[Saved entries]
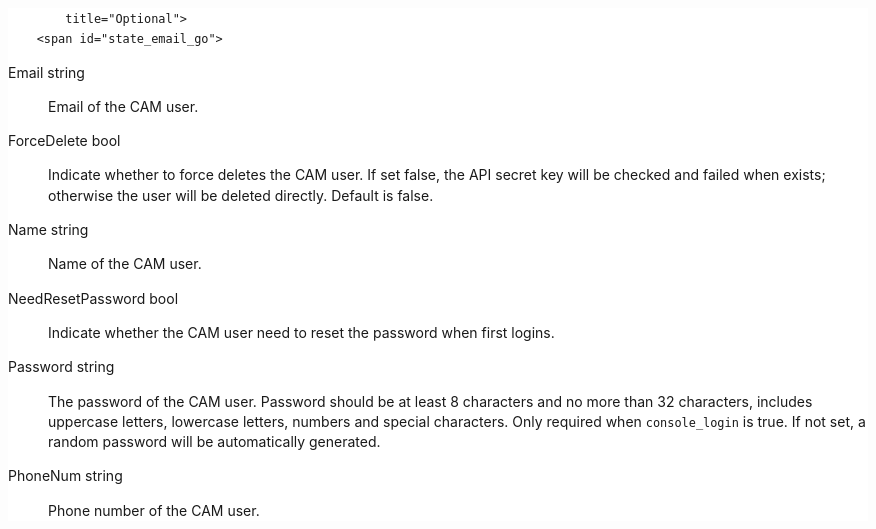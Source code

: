             title="Optional">
        <span id="state_email_go">
<a data-swiftype-name="resource-property" data-swiftype-type="text" href="#state_email_go" style="color: inherit; text-decoration: inherit;">Email</a>
</span>
        <span class="property-indicator"></span>
        <span class="property-type">string</span>
    </dt>
    <dd><p>Email of the CAM user.</p>
</dd><dt class="property-optional"
            title="Optional">
        <span id="state_forcedelete_go">
<a data-swiftype-name="resource-property" data-swiftype-type="text" href="#state_forcedelete_go" style="color: inherit; text-decoration: inherit;">Force<wbr>Delete</a>
</span>
        <span class="property-indicator"></span>
        <span class="property-type">bool</span>
    </dt>
    <dd><p>Indicate whether to force deletes the CAM user. If set false, the API secret key will be checked and failed when exists; otherwise the user will be deleted directly. Default is false.</p>
</dd><dt class="property-optional property-replacement"
            title="Optional">
        <span id="state_name_go">
<a data-swiftype-name="resource-property" data-swiftype-type="text" href="#state_name_go" style="color: inherit; text-decoration: inherit;">Name</a>
</span>
        <span class="property-indicator"></span>
        <span class="property-type">string</span>
    </dt>
    <dd><p>Name of the CAM user.</p>
</dd><dt class="property-optional"
            title="Optional">
        <span id="state_needresetpassword_go">
<a data-swiftype-name="resource-property" data-swiftype-type="text" href="#state_needresetpassword_go" style="color: inherit; text-decoration: inherit;">Need<wbr>Reset<wbr>Password</a>
</span>
        <span class="property-indicator"></span>
        <span class="property-type">bool</span>
    </dt>
    <dd><p>Indicate whether the CAM user need to reset the password when first logins.</p>
</dd><dt class="property-optional"
            title="Optional">
        <span id="state_password_go">
<a data-swiftype-name="resource-property" data-swiftype-type="text" href="#state_password_go" style="color: inherit; text-decoration: inherit;">Password</a>
</span>
        <span class="property-indicator"></span>
        <span class="property-type">string</span>
    </dt>
    <dd><p>The password of the CAM user. Password should be at least 8 characters and no more than 32 characters, includes uppercase letters, lowercase letters, numbers and special characters. Only required when <code>console_login</code> is true. If not set, a random password will be automatically generated.</p>
</dd><dt class="property-optional"
            title="Optional">
        <span id="state_phonenum_go">
<a data-swiftype-name="resource-property" data-swiftype-type="text" href="#state_phonenum_go" style="color: inherit; text-decoration: inherit;">Phone<wbr>Num</a>
</span>
        <span class="property-indicator"></span>
        <span class="property-type">string</span>
    </dt>
    <dd><p>Phone number of the CAM user.</p>
</dd><dt class="property-optional"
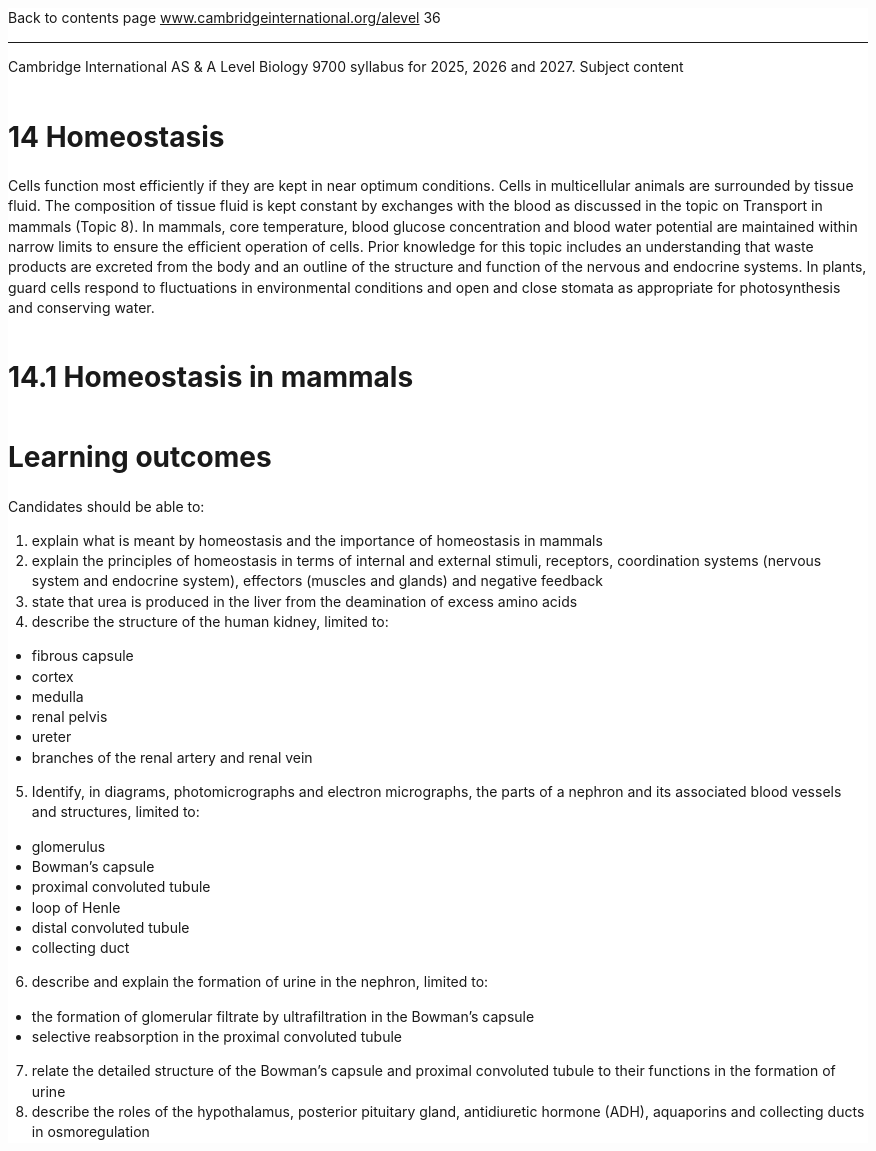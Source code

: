 Back to contents page www.cambridgeinternational.org/alevel 36



---

Cambridge International AS &#x26; A Level Biology 9700 syllabus for 2025, 2026 and 2027. Subject content

# 14 Homeostasis

Cells function most efficiently if they are kept in near optimum conditions. Cells in multicellular animals are surrounded by tissue fluid. The composition of tissue fluid is kept constant by exchanges with the blood as discussed in the topic on Transport in mammals (Topic 8). In mammals, core temperature, blood glucose concentration and blood water potential are maintained within narrow limits to ensure the efficient operation of cells. Prior knowledge for this topic includes an understanding that waste products are excreted from the body and an outline of the structure and function of the nervous and endocrine systems. In plants, guard cells respond to fluctuations in environmental conditions and open and close stomata as appropriate for photosynthesis and conserving water.

# 14.1 Homeostasis in mammals

# Learning outcomes

Candidates should be able to:

1. explain what is meant by homeostasis and the importance of homeostasis in mammals
2. explain the principles of homeostasis in terms of internal and external stimuli, receptors, coordination systems (nervous system and endocrine system), effectors (muscles and glands) and negative feedback
3. state that urea is produced in the liver from the deamination of excess amino acids
4. describe the structure of the human kidney, limited to:
- fibrous capsule
- cortex
- medulla
- renal pelvis
- ureter
- branches of the renal artery and renal vein
5. Identify, in diagrams, photomicrographs and electron micrographs, the parts of a nephron and its associated blood vessels and structures, limited to:
- glomerulus
- Bowman’s capsule
- proximal convoluted tubule
- loop of Henle
- distal convoluted tubule
- collecting duct
6. describe and explain the formation of urine in the nephron, limited to:
- the formation of glomerular filtrate by ultrafiltration in the Bowman’s capsule
- selective reabsorption in the proximal convoluted tubule
7. relate the detailed structure of the Bowman’s capsule and proximal convoluted tubule to their functions in the formation of urine
8. describe the roles of the hypothalamus, posterior pituitary gland, antidiuretic hormone (ADH), aquaporins and collecting ducts in osmoregulation
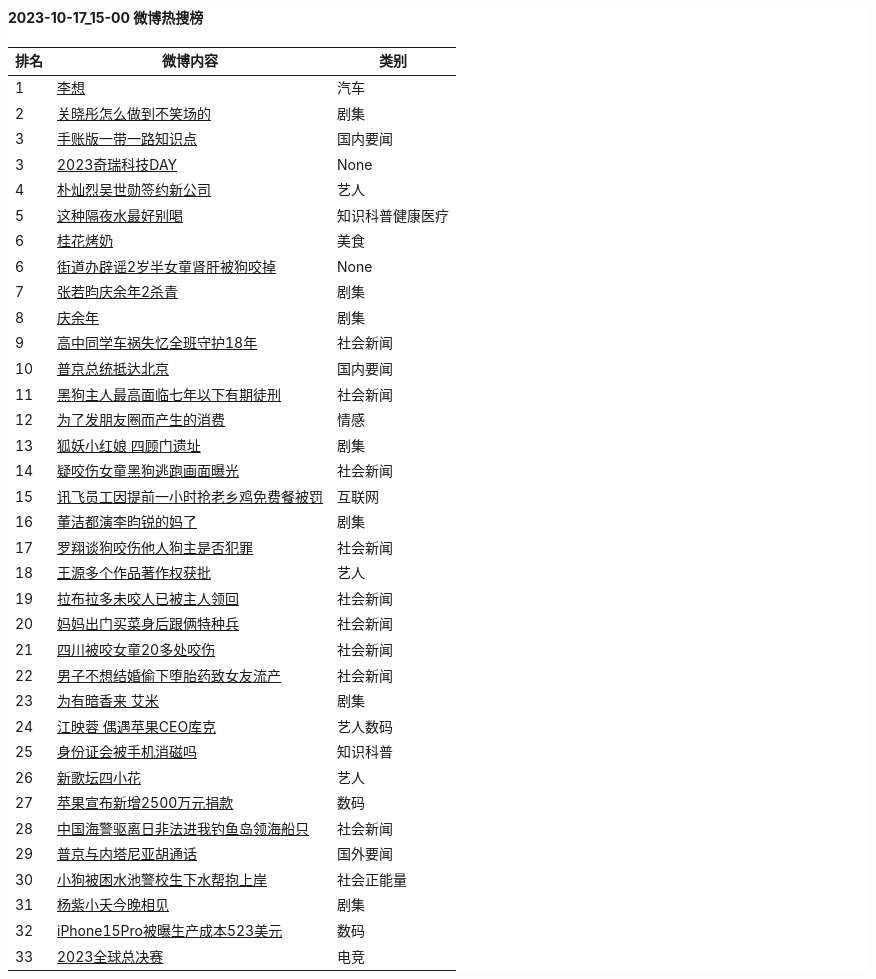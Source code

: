 #### 2023-10-17_15-00  微博热搜榜

| 排名 | 微博内容 | 类别 |
| --- | --- | --- |
| 1 | [李想](https://s.weibo.com/weibo?q=%23%E6%9D%8E%E6%83%B3%23) | 汽车 |
| 2 | [关晓彤怎么做到不笑场的](https://s.weibo.com/weibo?q=%23%E5%85%B3%E6%99%93%E5%BD%A4%E6%80%8E%E4%B9%88%E5%81%9A%E5%88%B0%E4%B8%8D%E7%AC%91%E5%9C%BA%E7%9A%84%23) | 剧集 |
| 3 | [手账版一带一路知识点](https://s.weibo.com/weibo?q=%23%E6%89%8B%E8%B4%A6%E7%89%88%E4%B8%80%E5%B8%A6%E4%B8%80%E8%B7%AF%E7%9F%A5%E8%AF%86%E7%82%B9%23) | 国内要闻 |
| 3 | [2023奇瑞科技DAY](https://s.weibo.com/weibo?q=%232023%E5%A5%87%E7%91%9E%E7%A7%91%E6%8A%80DAY%23) | None |
| 4 | [朴灿烈吴世勋签约新公司](https://s.weibo.com/weibo?q=%23%E6%9C%B4%E7%81%BF%E7%83%88%E5%90%B4%E4%B8%96%E5%8B%8B%E7%AD%BE%E7%BA%A6%E6%96%B0%E5%85%AC%E5%8F%B8%23) | 艺人 |
| 5 | [这种隔夜水最好别喝](https://s.weibo.com/weibo?q=%23%E8%BF%99%E7%A7%8D%E9%9A%94%E5%A4%9C%E6%B0%B4%E6%9C%80%E5%A5%BD%E5%88%AB%E5%96%9D%23) | 知识科普健康医疗 |
| 6 | [桂花烤奶](https://s.weibo.com/weibo?q=%23%E6%A1%82%E8%8A%B1%E7%83%A4%E5%A5%B6%23) | 美食 |
| 6 | [街道办辟谣2岁半女童肾肝被狗咬掉](https://s.weibo.com/weibo?q=%23%E8%A1%97%E9%81%93%E5%8A%9E%E8%BE%9F%E8%B0%A32%E5%B2%81%E5%8D%8A%E5%A5%B3%E7%AB%A5%E8%82%BE%E8%82%9D%E8%A2%AB%E7%8B%97%E5%92%AC%E6%8E%89%23) | None |
| 7 | [张若昀庆余年2杀青](https://s.weibo.com/weibo?q=%23%E5%BC%A0%E8%8B%A5%E6%98%80%E5%BA%86%E4%BD%99%E5%B9%B42%E6%9D%80%E9%9D%92%23) | 剧集 |
| 8 | [庆余年](https://s.weibo.com/weibo?q=%23%E5%BA%86%E4%BD%99%E5%B9%B4%23) | 剧集 |
| 9 | [高中同学车祸失忆全班守护18年](https://s.weibo.com/weibo?q=%23%E9%AB%98%E4%B8%AD%E5%90%8C%E5%AD%A6%E8%BD%A6%E7%A5%B8%E5%A4%B1%E5%BF%86%E5%85%A8%E7%8F%AD%E5%AE%88%E6%8A%A418%E5%B9%B4%23) | 社会新闻 |
| 10 | [普京总统抵达北京](https://s.weibo.com/weibo?q=%23%E6%99%AE%E4%BA%AC%E6%80%BB%E7%BB%9F%E6%8A%B5%E8%BE%BE%E5%8C%97%E4%BA%AC%23) | 国内要闻 |
| 11 | [黑狗主人最高面临七年以下有期徒刑](https://s.weibo.com/weibo?q=%23%E9%BB%91%E7%8B%97%E4%B8%BB%E4%BA%BA%E6%9C%80%E9%AB%98%E9%9D%A2%E4%B8%B4%E4%B8%83%E5%B9%B4%E4%BB%A5%E4%B8%8B%E6%9C%89%E6%9C%9F%E5%BE%92%E5%88%91%23) | 社会新闻 |
| 12 | [为了发朋友圈而产生的消费](https://s.weibo.com/weibo?q=%23%E4%B8%BA%E4%BA%86%E5%8F%91%E6%9C%8B%E5%8F%8B%E5%9C%88%E8%80%8C%E4%BA%A7%E7%94%9F%E7%9A%84%E6%B6%88%E8%B4%B9%23) | 情感 |
| 13 | [狐妖小红娘 四顾门遗址](https://s.weibo.com/weibo?q=%23%E7%8B%90%E5%A6%96%E5%B0%8F%E7%BA%A2%E5%A8%98%20%E5%9B%9B%E9%A1%BE%E9%97%A8%E9%81%97%E5%9D%80%23) | 剧集 |
| 14 | [疑咬伤女童黑狗逃跑画面曝光](https://s.weibo.com/weibo?q=%23%E7%96%91%E5%92%AC%E4%BC%A4%E5%A5%B3%E7%AB%A5%E9%BB%91%E7%8B%97%E9%80%83%E8%B7%91%E7%94%BB%E9%9D%A2%E6%9B%9D%E5%85%89%23) | 社会新闻 |
| 15 | [讯飞员工因提前一小时抢老乡鸡免费餐被罚](https://s.weibo.com/weibo?q=%23%E8%AE%AF%E9%A3%9E%E5%91%98%E5%B7%A5%E5%9B%A0%E6%8F%90%E5%89%8D%E4%B8%80%E5%B0%8F%E6%97%B6%E6%8A%A2%E8%80%81%E4%B9%A1%E9%B8%A1%E5%85%8D%E8%B4%B9%E9%A4%90%E8%A2%AB%E7%BD%9A%23) | 互联网 |
| 16 | [董洁都演李昀锐的妈了](https://s.weibo.com/weibo?q=%23%E8%91%A3%E6%B4%81%E9%83%BD%E6%BC%94%E6%9D%8E%E6%98%80%E9%94%90%E7%9A%84%E5%A6%88%E4%BA%86%23) | 剧集 |
| 17 | [罗翔谈狗咬伤他人狗主是否犯罪](https://s.weibo.com/weibo?q=%23%E7%BD%97%E7%BF%94%E8%B0%88%E7%8B%97%E5%92%AC%E4%BC%A4%E4%BB%96%E4%BA%BA%E7%8B%97%E4%B8%BB%E6%98%AF%E5%90%A6%E7%8A%AF%E7%BD%AA%23) | 社会新闻 |
| 18 | [王源多个作品著作权获批](https://s.weibo.com/weibo?q=%23%E7%8E%8B%E6%BA%90%E5%A4%9A%E4%B8%AA%E4%BD%9C%E5%93%81%E8%91%97%E4%BD%9C%E6%9D%83%E8%8E%B7%E6%89%B9%23) | 艺人 |
| 19 | [拉布拉多未咬人已被主人领回](https://s.weibo.com/weibo?q=%23%E6%8B%89%E5%B8%83%E6%8B%89%E5%A4%9A%E6%9C%AA%E5%92%AC%E4%BA%BA%E5%B7%B2%E8%A2%AB%E4%B8%BB%E4%BA%BA%E9%A2%86%E5%9B%9E%23) | 社会新闻 |
| 20 | [妈妈出门买菜身后跟俩特种兵](https://s.weibo.com/weibo?q=%23%E5%A6%88%E5%A6%88%E5%87%BA%E9%97%A8%E4%B9%B0%E8%8F%9C%E8%BA%AB%E5%90%8E%E8%B7%9F%E4%BF%A9%E7%89%B9%E7%A7%8D%E5%85%B5%23) | 社会新闻 |
| 21 | [四川被咬女童20多处咬伤](https://s.weibo.com/weibo?q=%23%E5%9B%9B%E5%B7%9D%E8%A2%AB%E5%92%AC%E5%A5%B3%E7%AB%A520%E5%A4%9A%E5%A4%84%E5%92%AC%E4%BC%A4%23) | 社会新闻 |
| 22 | [男子不想结婚偷下堕胎药致女友流产](https://s.weibo.com/weibo?q=%23%E7%94%B7%E5%AD%90%E4%B8%8D%E6%83%B3%E7%BB%93%E5%A9%9A%E5%81%B7%E4%B8%8B%E5%A0%95%E8%83%8E%E8%8D%AF%E8%87%B4%E5%A5%B3%E5%8F%8B%E6%B5%81%E4%BA%A7%23) | 社会新闻 |
| 23 | [为有暗香来 艾米](https://s.weibo.com/weibo?q=%23%E4%B8%BA%E6%9C%89%E6%9A%97%E9%A6%99%E6%9D%A5%20%E8%89%BE%E7%B1%B3%23) | 剧集 |
| 24 | [江映蓉 偶遇苹果CEO库克](https://s.weibo.com/weibo?q=%23%E6%B1%9F%E6%98%A0%E8%93%89%20%E5%81%B6%E9%81%87%E8%8B%B9%E6%9E%9CCEO%E5%BA%93%E5%85%8B%23) | 艺人数码 |
| 25 | [身份证会被手机消磁吗](https://s.weibo.com/weibo?q=%23%E8%BA%AB%E4%BB%BD%E8%AF%81%E4%BC%9A%E8%A2%AB%E6%89%8B%E6%9C%BA%E6%B6%88%E7%A3%81%E5%90%97%23) | 知识科普 |
| 26 | [新歌坛四小花](https://s.weibo.com/weibo?q=%23%E6%96%B0%E6%AD%8C%E5%9D%9B%E5%9B%9B%E5%B0%8F%E8%8A%B1%23) | 艺人 |
| 27 | [苹果宣布新增2500万元捐款](https://s.weibo.com/weibo?q=%23%E8%8B%B9%E6%9E%9C%E5%AE%A3%E5%B8%83%E6%96%B0%E5%A2%9E2500%E4%B8%87%E5%85%83%E6%8D%90%E6%AC%BE%23) | 数码 |
| 28 | [中国海警驱离日非法进我钓鱼岛领海船只](https://s.weibo.com/weibo?q=%23%E4%B8%AD%E5%9B%BD%E6%B5%B7%E8%AD%A6%E9%A9%B1%E7%A6%BB%E6%97%A5%E9%9D%9E%E6%B3%95%E8%BF%9B%E6%88%91%E9%92%93%E9%B1%BC%E5%B2%9B%E9%A2%86%E6%B5%B7%E8%88%B9%E5%8F%AA%23) | 社会新闻 |
| 29 | [普京与内塔尼亚胡通话](https://s.weibo.com/weibo?q=%23%E6%99%AE%E4%BA%AC%E4%B8%8E%E5%86%85%E5%A1%94%E5%B0%BC%E4%BA%9A%E8%83%A1%E9%80%9A%E8%AF%9D%23) | 国外要闻 |
| 30 | [小狗被困水池警校生下水帮抱上岸](https://s.weibo.com/weibo?q=%23%E5%B0%8F%E7%8B%97%E8%A2%AB%E5%9B%B0%E6%B0%B4%E6%B1%A0%E8%AD%A6%E6%A0%A1%E7%94%9F%E4%B8%8B%E6%B0%B4%E5%B8%AE%E6%8A%B1%E4%B8%8A%E5%B2%B8%23) | 社会正能量 |
| 31 | [杨紫小夭今晚相见](https://s.weibo.com/weibo?q=%23%E6%9D%A8%E7%B4%AB%E5%B0%8F%E5%A4%AD%E4%BB%8A%E6%99%9A%E7%9B%B8%E8%A7%81%23) | 剧集 |
| 32 | [iPhone15Pro被曝生产成本523美元](https://s.weibo.com/weibo?q=%23iPhone15Pro%E8%A2%AB%E6%9B%9D%E7%94%9F%E4%BA%A7%E6%88%90%E6%9C%AC523%E7%BE%8E%E5%85%83%23) | 数码 |
| 33 | [2023全球总决赛](https://s.weibo.com/weibo?q=%232023%E5%85%A8%E7%90%83%E6%80%BB%E5%86%B3%E8%B5%9B%23) | 电竞 |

_WHAT TO WORK ON:_ Please give again the lines above between the line holding "# 14.1 Homeostasis in mammals" and the line holding "2. explain the", inclusive, exactly as they are and with nothing added.

_RESULT:_
# 14.1 Homeostasis in mammals

# Learning outcomes

Candidates should be able to:

1. explain what is meant by homeostasis and the importance of homeostasis in mammals
2. explain the principles of homeostasis in terms of internal and external stimuli, receptors, coordination systems (nervous system and endocrine system), effectors (muscles and glands) and negative feedback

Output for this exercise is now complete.